7. In the event that Signal and the Company do not consummate the
Merger, and the Company does not enter into an Acquisition Transaction with a
third party with respect to mmTech prior to December 31, 2000, in addition to
any rights it may have under the Loan Agreement or the Note, Signal shall be
entitled to require the Company to pick up the Returned Assets, subject to the
Accrued Liabilities, on or immediately following December 31, 2000, and Signal
shall be entitled to receive the Reimbursement Amount, as adjusted by the
Adjustment Amount, if any.
8. The parties agree that Signal's management and operation of the NY
Business contemplated hereunder shall be solely for Signal's benefit and that
Signal shall have no obligations to the Company arising out of such management
and operation except as expressly provided herein. In this connection, the
Company hereby waives any and all charges, complaints and claims it may have
against Signal arising out of Signal's management and operation of the NY
Business during the Operating Period, including, without limitation, those
relating to any and all losses, damages, liabilities, obligations, promises,
agreements, debts and expenses of any nature whatsoever, known or unknown,
suspected or unsuspected, relating to the NY Business and arising out Signal's
such management and operation, except for those charges, complaints and claims
arising out of Signal's gross negligence or willful misconduct in connection
with such management and operation. Signal shall be responsible for all charges,
complaints and claims made against Signal by third parties in connection with
Signal's management and operation of the NY Business during the Operating
Period.
9. This Agreement shall terminate upon the earliest to occur of
(i) the closing of the Merger, (ii) the closing of the acquisition of the Assets
in accordance with Section 6(b) hereof, (iii) the closing of the purchase by
Signal of the NY Business pursuant to the terms of the Loan Agreement, or (iv)
the delivery by Signal to the Company of the Returned Assets and the payment by
the Company to Signal of the Reimbursement Amount, as adjusted by the Adjustment
Amount, if any, each pursuant to Section 6 hereof (the date of such earliest
event is herein referred to as the "Termination Date").
10. This Agreement shall be construed and enforced in accordance with
the laws of the Commonwealth of Massachusetts.

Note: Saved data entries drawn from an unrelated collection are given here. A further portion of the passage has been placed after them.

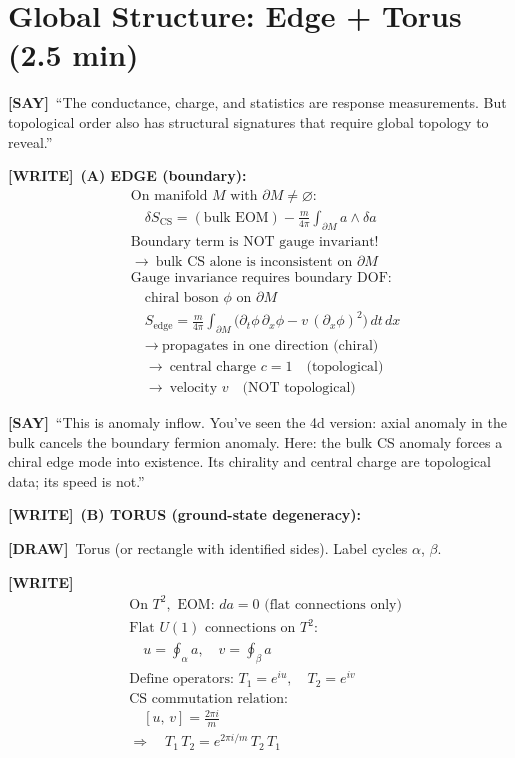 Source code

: \documentclass[11pt]{article}
\newcommand{\WRITE}{\textcolor{writecol}{\textbf{[WRITE]}}}
\newcommand{\SAY}{\textcolor{saycol}{\textbf{[SAY]}}}
\newcommand{\DRAW}{\textcolor{drawcol}{\textbf{[DRAW]}}}
\begin{document}
\section{Global Structure: Edge + Torus (2.5 min)}

\SAY\ ``The conductance, charge, and statistics are response measurements. But topological order also has structural signatures that require global topology to reveal.''

\WRITE\ \textbf{(A) EDGE (boundary):}
\begin{align*}
&\text{On manifold }M\text{ with }\partial M\neq\varnothing:\\[4pt]
&\quad\delta S_{\mathrm{CS}} = (\text{bulk EOM}) - \frac{m}{4\pi}\int_{\partial M}\!a\wedge\delta a\\[6pt]
&\text{Boundary term is NOT gauge invariant!}\\
&\to\ \text{bulk CS alone is inconsistent on }\partial M\\[6pt]
&\text{Gauge invariance requires boundary DOF:}\\
&\quad\text{chiral boson }\phi\text{ on }\partial M\\[4pt]
&\quad S_{\mathrm{edge}} = \frac{m}{4\pi}\int_{\partial M}\!\bigl(\partial_t\phi\,\partial_x\phi - v\,(\partial_x\phi)^2\bigr)\,dt\,dx\\[6pt]
&\quad\to\ \text{propagates in one direction (chiral)}\\
&\quad\to\ \text{central charge }c = 1\quad\text{(topological)}\\
&\quad\to\ \text{velocity }v\quad\text{(NOT topological)}
\end{align*}

\SAY\ ``This is anomaly inflow. You've seen the 4d version: axial anomaly in the bulk cancels the boundary fermion anomaly. Here: the bulk CS anomaly forces a chiral edge mode into existence. Its chirality and central charge are topological data; its speed is not.''

\WRITE\ \textbf{(B) TORUS (ground-state degeneracy):}

\DRAW\ Torus (or rectangle with identified sides). Label cycles $\alpha$, $\beta$.

\WRITE
\begin{align*}
&\text{On }T^2,\text{ EOM: }da=0\text{ (flat connections only)}\\[4pt]
&\text{Flat }U(1)\text{ connections on }T^2:\\
&\quad u = \oint_\alpha\! a,\quad v = \oint_\beta\! a\\[6pt]
&\text{Define operators: } T_1 = e^{iu},\quad T_2 = e^{iv}\\[6pt]
&\text{CS commutation relation:}\\
&\quad [u,\,v] = \frac{2\pi i}{m}\\[6pt]
&\Longrightarrow\quad T_1\,T_2 = e^{2\pi i/m}\,T_2\,T_1
\end{align*}
\end{document}
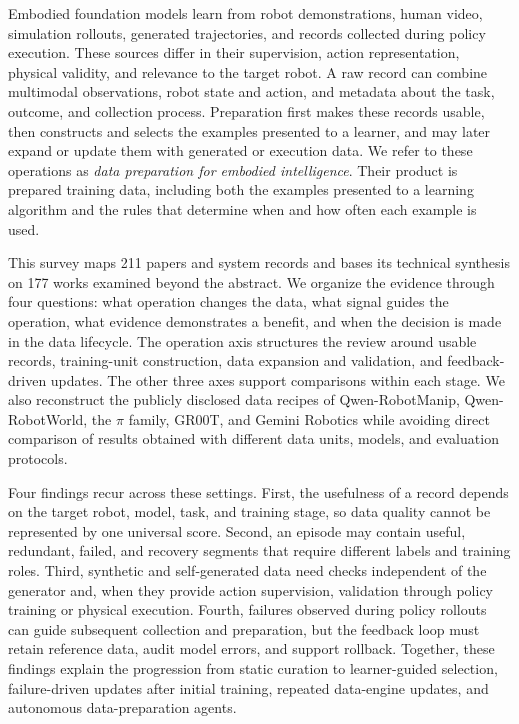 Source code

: Embodied foundation models learn from robot demonstrations, human video, simulation rollouts, generated trajectories, and records collected during policy execution.
These sources differ in their supervision, action representation, physical validity, and relevance to the target robot.
A raw record can combine multimodal observations, robot state and action, and metadata about the task, outcome, and collection process.
Preparation first makes these records usable, then constructs and selects the examples presented to a learner, and may later expand or update them with generated or execution data.
We refer to these operations as \emph{data preparation for embodied intelligence}.
Their product is prepared training data, including both the examples presented to a learning algorithm and the rules that determine when and how often each example is used.

This survey maps 211 papers and system records and bases its technical synthesis on 177 works examined beyond the abstract.
We organize the evidence through four questions: what operation changes the data, what signal guides the operation, what evidence demonstrates a benefit, and when the decision is made in the data lifecycle.
The operation axis structures the review around usable records, training-unit construction, data expansion and validation, and feedback-driven updates.
The other three axes support comparisons within each stage.
We also reconstruct the publicly disclosed data recipes of Qwen-RobotManip, Qwen-RobotWorld, the $\pi$ family, GR00T, and Gemini Robotics while avoiding direct comparison of results obtained with different data units, models, and evaluation protocols.

Four findings recur across these settings.
First, the usefulness of a record depends on the target robot, model, task, and training stage, so data quality cannot be represented by one universal score.
Second, an episode may contain useful, redundant, failed, and recovery segments that require different labels and training roles.
Third, synthetic and self-generated data need checks independent of the generator and, when they provide action supervision, validation through policy training or physical execution.
Fourth, failures observed during policy rollouts can guide subsequent collection and preparation, but the feedback loop must retain reference data, audit model errors, and support rollback.
Together, these findings explain the progression from static curation to learner-guided selection, failure-driven updates after initial training, repeated data-engine updates, and autonomous data-preparation agents.
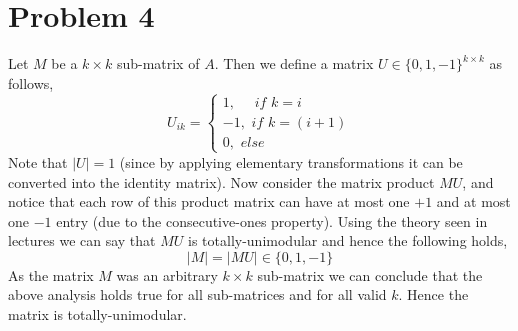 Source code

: \documentclass{article}
\numberwithin{equation}{section}
\begin{document}
\section{Problem 4} %
Let $M$ be a $k\times k$ sub-matrix of $A$. Then we define a matrix $U \in \{0, 1, -1\}^{k\times k}$ as follows, 
\begin{equation}
    U_{ik} = \begin{cases}
        1, \, \, \,\, \, \, \, \,  if \, \, k=i\\
        -1,\, \, if \,\, k=(i+1)\\
        0, \, \, else
    \end{cases}
\end{equation}
Note that $|U|=1$ (since by applying elementary transformations it can be converted into the identity matrix). Now consider the matrix product $MU$, and notice that each row of this product matrix can have at most one $+1$ and at most one $-1$ entry (due to the consecutive-ones property). Using the theory seen in lectures we can say that $MU$ is totally-unimodular and hence the following holds, 
\begin{equation}
    |M| = |MU| \in \{0, 1, -1\}
\end{equation}
As the matrix $M$ was an arbitrary $k\times k$ sub-matrix we can conclude that the above analysis holds true for all sub-matrices and for all valid $k$. Hence the matrix is totally-unimodular.\\\\
\end{document}
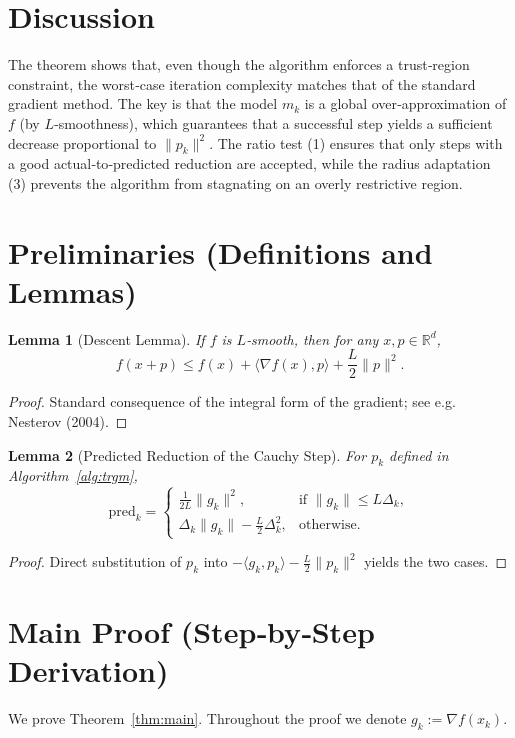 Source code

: \documentclass{article}
\newtheorem{lemma}{Lemma}
\begin{document}
\section*{Discussion}
The theorem shows that, even though the algorithm enforces a trust‑region constraint, the worst‑case iteration complexity matches that of the standard gradient method. The key is that the model $m_k$ is a global over‑approximation of $f$ (by $L$‑smoothness), which guarantees that a successful step yields a sufficient decrease proportional to $\|p_k\|^2$. The ratio test (1) ensures that only steps with a good actual‑to‑predicted reduction are accepted, while the radius adaptation (3) prevents the algorithm from stagnating on an overly restrictive region.

\section*{Preliminaries (Definitions and Lemmas)}
\begin{lemma}[Descent Lemma]\label{lem:descent}
If $f$ is $L$‑smooth, then for any $x,p\in\mathbb{R}^d$,
\[
f(x+p)\le f(x)+\langle\nabla f(x),p\rangle+\frac{L}{2}\|p\|^2.
\]
\end{lemma}
\begin{proof}
Standard consequence of the integral form of the gradient; see e.g. Nesterov (2004). \qedhere
\end{proof}

\begin{lemma}[Predicted Reduction of the Cauchy Step]\label{lem:pred}
For $p_k$ defined in Algorithm~\ref{alg:trgm},
\[
\text{pred}_k=
\begin{cases}
\displaystyle\frac{1}{2L}\|g_k\|^2, & \text{if }\|g_k\|\le L\Delta_k,\\[2ex]
\displaystyle\Delta_k\|g_k\|-\frac{L}{2}\Delta_k^2, & \text{otherwise.}
\end{cases}
\]
\end{lemma}
\begin{proof}
Direct substitution of $p_k$ into $-\langle g_k,p_k\rangle-\frac{L}{2}\|p_k\|^2$ yields the two cases. \qedhere
\end{proof}

\section*{Main Proof (Step‑by‑Step Derivation)}
We prove Theorem~\ref{thm:main}. Throughout the proof we denote $g_k:=\nabla f(x_k)$.
\end{document}
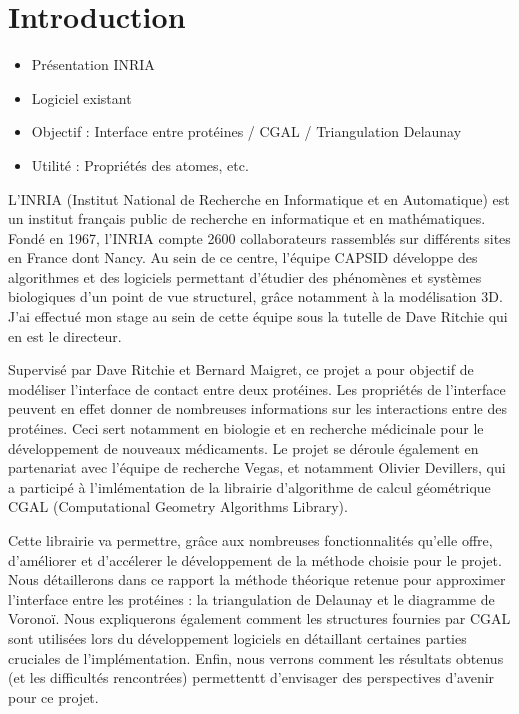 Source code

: \chapter*{Introduction}

\begin{itemize}
  \item Présentation INRIA
  \item Logiciel existant
  \item Objectif : Interface entre protéines / CGAL / Triangulation Delaunay
  \item Utilité : Propriétés des atomes, etc.
\end{itemize}

  L'INRIA (Institut National de Recherche en Informatique et en Automatique) est un
  institut français public de recherche en informatique et en mathématiques. Fondé
  en 1967, l'INRIA compte 2600 collaborateurs rassemblés sur différents sites en
  France dont Nancy. Au sein de ce centre, l'équipe CAPSID développe des algorithmes
  et des logiciels permettant d'étudier des phénomènes et systèmes biologiques
  d'un point de vue structurel, grâce notamment à la modélisation 3D. J'ai effectué
  mon stage au sein de cette équipe sous la tutelle de Dave Ritchie qui en est le
  directeur.

  Supervisé par Dave Ritchie et Bernard Maigret, ce projet a pour objectif de
  modéliser l'interface de contact entre deux protéines. Les propriétés de l'interface
  peuvent en effet donner de nombreuses informations sur les interactions entre
  des protéines. Ceci sert notamment en biologie et en recherche médicinale pour
  le développement de nouveaux médicaments.
  Le projet se déroule également en partenariat avec l'équipe de recherche Vegas, et
  notamment Olivier Devillers, qui a participé à l'imlémentation de
  la librairie d'algorithme de calcul géométrique CGAL (Computational Geometry
  Algorithms Library).

  Cette librairie va permettre, grâce aux nombreuses fonctionnalités qu'elle offre,
  d'améliorer et d'accélerer le développement de la méthode choisie pour le projet.
  Nous détaillerons dans ce rapport la méthode théorique retenue pour approximer l'interface
  entre les protéines : la triangulation de Delaunay et le diagramme de Voronoï. Nous
  expliquerons également comment les structures fournies par CGAL sont utilisées lors
  du développement logiciels en détaillant certaines parties cruciales de l'implémentation.
  Enfin, nous verrons comment les résultats obtenus (et les difficultés rencontrées)
  permettentt d'envisager des perspectives d'avenir pour ce projet.
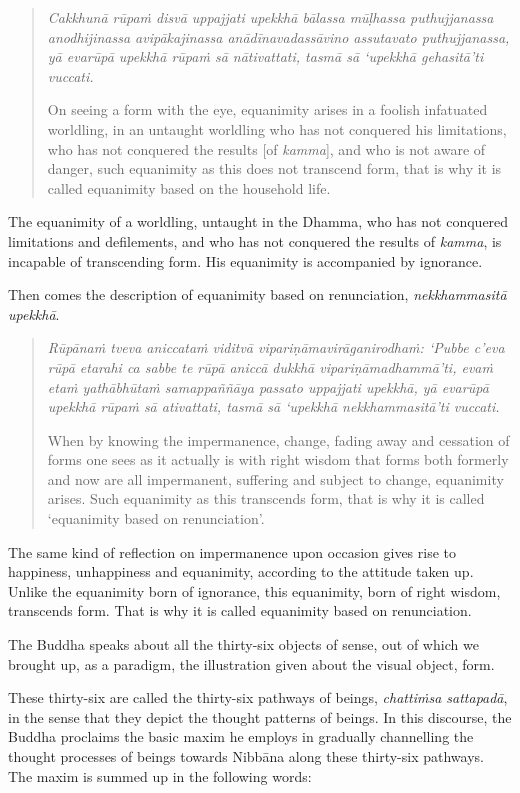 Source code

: \begin{quote}
\emph{Cakkhunā rūpaṁ disvā uppajjati upekkhā bālassa mūḷhassa puthujjanassa anodhijinassa avipākajinassa anādīnavadassāvino assutavato puthujjanassa, yā evarūpā upekkhā rūpaṁ sā nātivattati, tasmā sā `upekkhā gehasitā'ti vuccati.}

On seeing a form with the eye, equanimity arises in a foolish infatuated worldling, in an untaught worldling who has not conquered his limitations, who has not conquered the results {[}of \emph{kamma}{]}, and who is not aware of danger, such equanimity as this does not transcend form, that is why it is called equanimity based on the household life.
\end{quote}

The equanimity of a worldling, untaught in the Dhamma, who has not conquered limitations and defilements, and who has not conquered the results of \emph{kamma}, is incapable of transcending form. His equanimity is accompanied by ignorance.

Then comes the description of equanimity based on renunciation, \emph{nekkhammasitā upekkhā}.

\begin{quote}
\emph{Rūpānaṁ tveva aniccataṁ viditvā vipariṇāmavirāganirodhaṁ: `Pubbe c'eva rūpā etarahi ca sabbe te rūpā aniccā dukkhā vipariṇāmadhammā'ti, evaṁ etaṁ yathābhūtaṁ samappaññāya passato uppajjati upekkhā, yā evarūpā upekkhā rūpaṁ sā ativattati, tasmā sā `upekkhā nekkhammasitā'ti vuccati.}

When by knowing the impermanence, change, fading away and cessation of forms one sees as it actually is with right wisdom that forms both formerly and now are all impermanent, suffering and subject to change, equanimity arises. Such equanimity as this transcends form, that is why it is called `equanimity based on renunciation'.
\end{quote}

The same kind of reflection on impermanence upon occasion gives rise to happiness, unhappiness and equanimity, according to the attitude taken up. Unlike the equanimity born of ignorance, this equanimity, born of right wisdom, transcends form. That is why it is called equanimity based on renunciation.

The Buddha speaks about all the thirty-six objects of sense, out of which we brought up, as a paradigm, the illustration given about the visual object, form.

These thirty-six are called the thirty-six pathways of beings, \emph{chattiṁsa sattapadā}, in the sense that they depict the thought patterns of beings. In this discourse, the Buddha proclaims the basic maxim he employs in gradually channelling the thought processes of beings towards Nibbāna along these thirty-six pathways. The maxim is summed up in the following words:


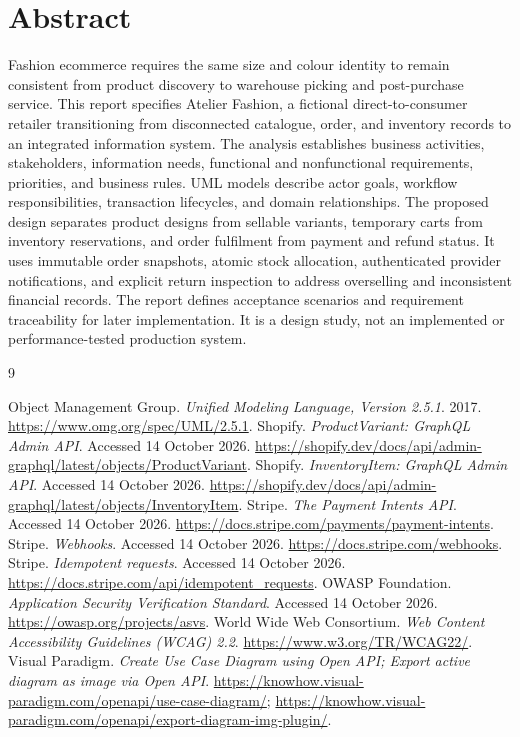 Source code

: \documentclass[12pt,a4paper]{report}
\begin{document}
\chapter*{Abstract}
Fashion ecommerce requires the same size and colour identity to remain consistent from product discovery to warehouse picking and post-purchase service. This report specifies Atelier Fashion, a fictional direct-to-consumer retailer transitioning from disconnected catalogue, order, and inventory records to an integrated information system. The analysis establishes business activities, stakeholders, information needs, functional and nonfunctional requirements, priorities, and business rules. UML models describe actor goals, workflow responsibilities, transaction lifecycles, and domain relationships. The proposed design separates product designs from sellable variants, temporary carts from inventory reservations, and order fulfilment from payment and refund status. It uses immutable order snapshots, atomic stock allocation, authenticated provider notifications, and explicit return inspection to address overselling and inconsistent financial records. The report defines acceptance scenarios and requirement traceability for later implementation. It is a design study, not an implemented or performance-tested production system.
\tableofcontents\listoffigures\listoftables
\clearpage{}







\appendix

\renewcommand{\bibname}{References}
\begin{thebibliography}{9}
 Object Management Group. \emph{Unified Modeling Language, Version 2.5.1}. 2017. \url{https://www.omg.org/spec/UML/2.5.1}.
 Shopify. \emph{ProductVariant: GraphQL Admin API}. Accessed 14 October 2026. \url{https://shopify.dev/docs/api/admin-graphql/latest/objects/ProductVariant}.
 Shopify. \emph{InventoryItem: GraphQL Admin API}. Accessed 14 October 2026. \url{https://shopify.dev/docs/api/admin-graphql/latest/objects/InventoryItem}.
 Stripe. \emph{The Payment Intents API}. Accessed 14 October 2026. \url{https://docs.stripe.com/payments/payment-intents}.
 Stripe. \emph{Webhooks}. Accessed 14 October 2026. \url{https://docs.stripe.com/webhooks}.
 Stripe. \emph{Idempotent requests}. Accessed 14 October 2026. \url{https://docs.stripe.com/api/idempotent_requests}.
 OWASP Foundation. \emph{Application Security Verification Standard}. Accessed 14 October 2026. \url{https://owasp.org/projects/asvs}.
 World Wide Web Consortium. \emph{Web Content Accessibility Guidelines (WCAG) 2.2}. \url{https://www.w3.org/TR/WCAG22/}.
 Visual Paradigm. \emph{Create Use Case Diagram using Open API; Export active diagram as image via Open API}. \url{https://knowhow.visual-paradigm.com/openapi/use-case-diagram/}; \url{https://knowhow.visual-paradigm.com/openapi/export-diagram-img-plugin/}.
\end{thebibliography}
\end{document}
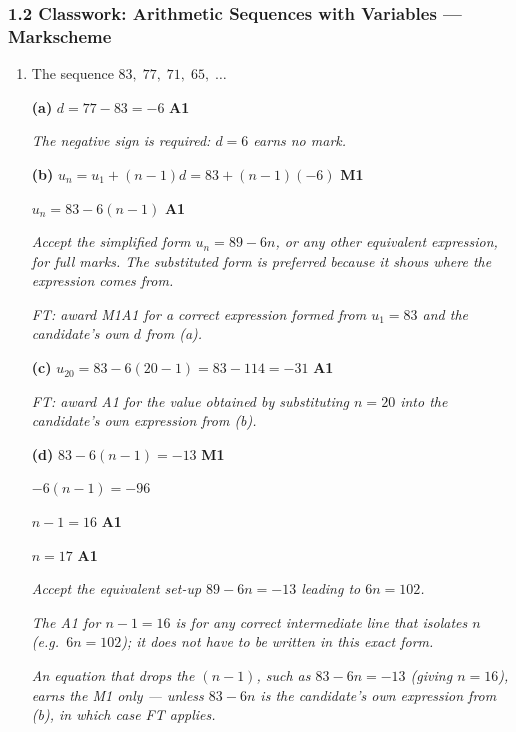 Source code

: \documentclass[12pt, twoside]{article}
\begin{document}
\subsubsection*{1.2 Classwork: Arithmetic Sequences with Variables --- Markscheme}

\begin{enumerate}[itemsep=0.3cm]

\item[1.] [Maximum mark: 7]

The sequence $83,\; 77,\; 71,\; 65,\; \ldots$

\medskip

\textbf{(a)} $d = 77 - 83 = -6$ \hfill \textbf{A1}

\emph{The negative sign is required: $d = 6$ earns no mark.}

\medskip

\textbf{(b)} $u_{n} = u_{1} + (n-1)d = 83 + (n-1)(-6)$ \hfill \textbf{M1}

$u_{n} = 83 - 6(n-1)$ \hfill \textbf{A1}

\emph{Accept the simplified form $u_{n} = 89 - 6n$, or any other equivalent
expression, for full marks. The substituted form is preferred because it shows
where the expression comes from.}

\emph{FT: award M1A1 for a correct expression formed from $u_{1} = 83$ and
the candidate's own $d$ from (a).}

\medskip

\textbf{(c)} $u_{20} = 83 - 6(20 - 1) = 83 - 114 = -31$ \hfill \textbf{A1}

\emph{FT: award A1 for the value obtained by substituting $n = 20$
into the candidate's own expression from (b).}

\medskip

\textbf{(d)} $83 - 6(n - 1) = -13$ \hfill \textbf{M1}

$-6(n - 1) = -96$

$n - 1 = 16$ \hfill \textbf{A1}

$n = 17$ \hfill \textbf{A1}

\emph{Accept the equivalent set-up $89 - 6n = -13$ leading to $6n = 102$.}

\emph{The A1 for $n - 1 = 16$ is for any correct intermediate line
that isolates $n$ (e.g.\ $6n = 102$); it does not have to be written
in this exact form.}

\emph{An equation that drops the $(n - 1)$, such as $83 - 6n = -13$
(giving $n = 16$), earns the M1 only --- unless $83 - 6n$ is the
candidate's own expression from (b), in which case FT applies.}


\end{enumerate}
\end{document}
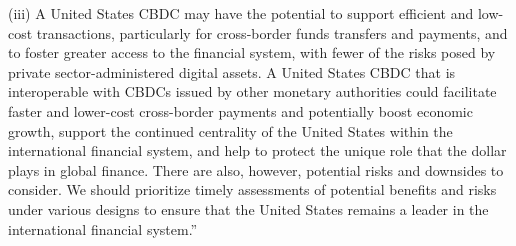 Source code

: \begin{itemize}
{(iii)  A United States CBDC may have the potential to support efficient and low-cost transactions, particularly for cross‑border funds transfers and payments, and to foster greater access to the financial system, with fewer of the risks posed by private sector-administered digital assets.  A United States CBDC that is interoperable with CBDCs issued by other monetary authorities could facilitate faster and lower-cost cross-border payments and potentially boost economic growth, support the continued centrality of the United States within the international financial system, and help to protect the unique role that the dollar plays in global finance.  There are also, however, potential risks and downsides to consider.  We should prioritize timely assessments of potential benefits and risks under various designs to ensure that the United States remains a leader in the international financial system.''}\par


\end{itemize}

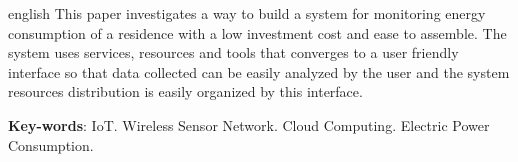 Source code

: \begin{resumo}[Abstract]
 \begin{otherlanguage*}{english}
   This paper investigates a way to build a system for monitoring energy consumption of a residence with a low investment cost and ease to assemble. The system uses services, resources and tools that converges to a user friendly interface so that data collected can be easily analyzed by the user and the system resources distribution is easily organized by this interface.

   \vspace{\onelineskip}
 
   \noindent 
   \textbf{Key-words}: IoT. Wireless Sensor Network. Cloud Computing. Electric Power Consumption.
 \end{otherlanguage*}
\end{resumo}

If the foregoing accurately reflects our mutual understanding, please
so indicate by executing a counterpart of this letter agreement and returning it
to the undersigned.
Very truly yours,
LOGIMETRICS, INC.
By:/s/Xxxxxx X. Xxxxxx
_______________________________
Xxxxxx X. Xxxxxx, President
and Chief Operating Officer
ACCEPTED AND AGREED:
SIGNAL TECHNOLOGY CORPORATION
By: /s/Xxxxxx Xxxxxxx
___________________________
Xxxxxx Xxxxxxx, Chairman
and Chief Executive Officer
Dated: February 17, 2000
Exhibit A
Exhibit B
Exhibit C
XXXX OF SALE AND CONVEYANCE
KNOW ALL MEN BY THESE PRESENTS:
That, pursuant to the terms of a Management Agreement, dated as of
February 17, 2000 (the "Management Agreement"), by and between LogiMetrics,
Inc., a Delaware corporation (the "Seller"), and Signal Technology Corporation,
a Delaware corporation (the "Buyer"), and in consideration of good and valuable
consideration, the receipt and sufficiency of which are hereby acknowledged, the
Seller does hereby sell, transfer, assign and convey to the Buyer, effective as
of the date hereof, the Assets (as such term is defined in the Management
Agreement), including, without limitation, those listed on Schedule A attached
hereto, intending to convey all of the Seller's right, title and interest
therein. The Assets are hereby conveyed free and clear of all liens,
encumbrances, licenses and other interests of any nature whatsoever.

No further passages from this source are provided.